Print exactly those lines that run from the beginning of the data to the line bearing "## Abstract", inclusive.
=== Begin Enclosure ===
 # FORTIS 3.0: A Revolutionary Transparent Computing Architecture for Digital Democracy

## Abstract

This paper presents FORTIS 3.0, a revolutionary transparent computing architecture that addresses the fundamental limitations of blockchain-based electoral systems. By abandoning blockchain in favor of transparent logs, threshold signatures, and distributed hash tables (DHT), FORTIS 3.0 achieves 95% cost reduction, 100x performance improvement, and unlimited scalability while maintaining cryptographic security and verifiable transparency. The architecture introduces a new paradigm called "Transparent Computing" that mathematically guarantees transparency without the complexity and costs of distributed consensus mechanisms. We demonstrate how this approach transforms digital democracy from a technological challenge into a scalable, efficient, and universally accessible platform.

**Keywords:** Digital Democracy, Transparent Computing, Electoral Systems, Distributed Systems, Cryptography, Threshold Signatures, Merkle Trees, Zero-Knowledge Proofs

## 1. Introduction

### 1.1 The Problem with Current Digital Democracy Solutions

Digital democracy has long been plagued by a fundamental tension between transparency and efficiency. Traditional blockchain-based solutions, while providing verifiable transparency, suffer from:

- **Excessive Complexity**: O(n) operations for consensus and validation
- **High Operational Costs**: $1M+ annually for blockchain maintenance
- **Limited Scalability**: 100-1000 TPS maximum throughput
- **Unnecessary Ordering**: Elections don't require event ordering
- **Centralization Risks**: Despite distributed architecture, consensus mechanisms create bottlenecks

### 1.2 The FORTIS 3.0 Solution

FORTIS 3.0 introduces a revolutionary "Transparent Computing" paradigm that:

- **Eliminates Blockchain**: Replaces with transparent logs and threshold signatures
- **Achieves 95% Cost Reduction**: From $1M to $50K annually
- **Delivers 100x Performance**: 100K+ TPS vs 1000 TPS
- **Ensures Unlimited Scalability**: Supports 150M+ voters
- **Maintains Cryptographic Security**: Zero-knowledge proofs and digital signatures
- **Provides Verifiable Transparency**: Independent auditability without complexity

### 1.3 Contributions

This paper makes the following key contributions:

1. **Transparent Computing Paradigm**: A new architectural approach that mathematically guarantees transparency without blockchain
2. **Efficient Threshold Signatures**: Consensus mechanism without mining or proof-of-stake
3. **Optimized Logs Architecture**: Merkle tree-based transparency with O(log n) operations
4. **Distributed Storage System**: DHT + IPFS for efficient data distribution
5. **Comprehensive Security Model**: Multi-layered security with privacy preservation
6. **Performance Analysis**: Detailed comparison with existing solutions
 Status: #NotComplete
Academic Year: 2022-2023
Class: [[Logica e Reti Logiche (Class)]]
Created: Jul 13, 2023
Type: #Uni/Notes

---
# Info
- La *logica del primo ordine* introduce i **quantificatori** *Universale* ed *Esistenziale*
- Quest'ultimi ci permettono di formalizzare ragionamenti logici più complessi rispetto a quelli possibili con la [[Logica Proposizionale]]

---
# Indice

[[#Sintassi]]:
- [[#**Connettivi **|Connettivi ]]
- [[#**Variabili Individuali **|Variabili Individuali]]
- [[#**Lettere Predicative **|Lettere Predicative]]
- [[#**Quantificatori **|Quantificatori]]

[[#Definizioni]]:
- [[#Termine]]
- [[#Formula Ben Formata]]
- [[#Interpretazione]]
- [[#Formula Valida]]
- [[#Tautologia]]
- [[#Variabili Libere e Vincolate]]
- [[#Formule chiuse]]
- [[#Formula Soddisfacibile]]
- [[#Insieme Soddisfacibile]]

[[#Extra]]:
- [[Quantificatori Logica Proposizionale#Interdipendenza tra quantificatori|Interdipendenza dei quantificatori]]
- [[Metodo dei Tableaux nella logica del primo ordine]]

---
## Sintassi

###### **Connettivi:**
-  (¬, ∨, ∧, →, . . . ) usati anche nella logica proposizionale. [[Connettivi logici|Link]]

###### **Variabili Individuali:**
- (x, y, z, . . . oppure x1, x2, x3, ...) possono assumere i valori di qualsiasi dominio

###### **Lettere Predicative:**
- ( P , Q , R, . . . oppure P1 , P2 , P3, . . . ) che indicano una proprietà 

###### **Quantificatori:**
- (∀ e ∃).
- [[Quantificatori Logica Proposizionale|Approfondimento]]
=== End Enclosure ===
§ Solution for this exercise
 # FORTIS 3.0: A Revolutionary Transparent Computing Architecture for Digital Democracy

## Abstract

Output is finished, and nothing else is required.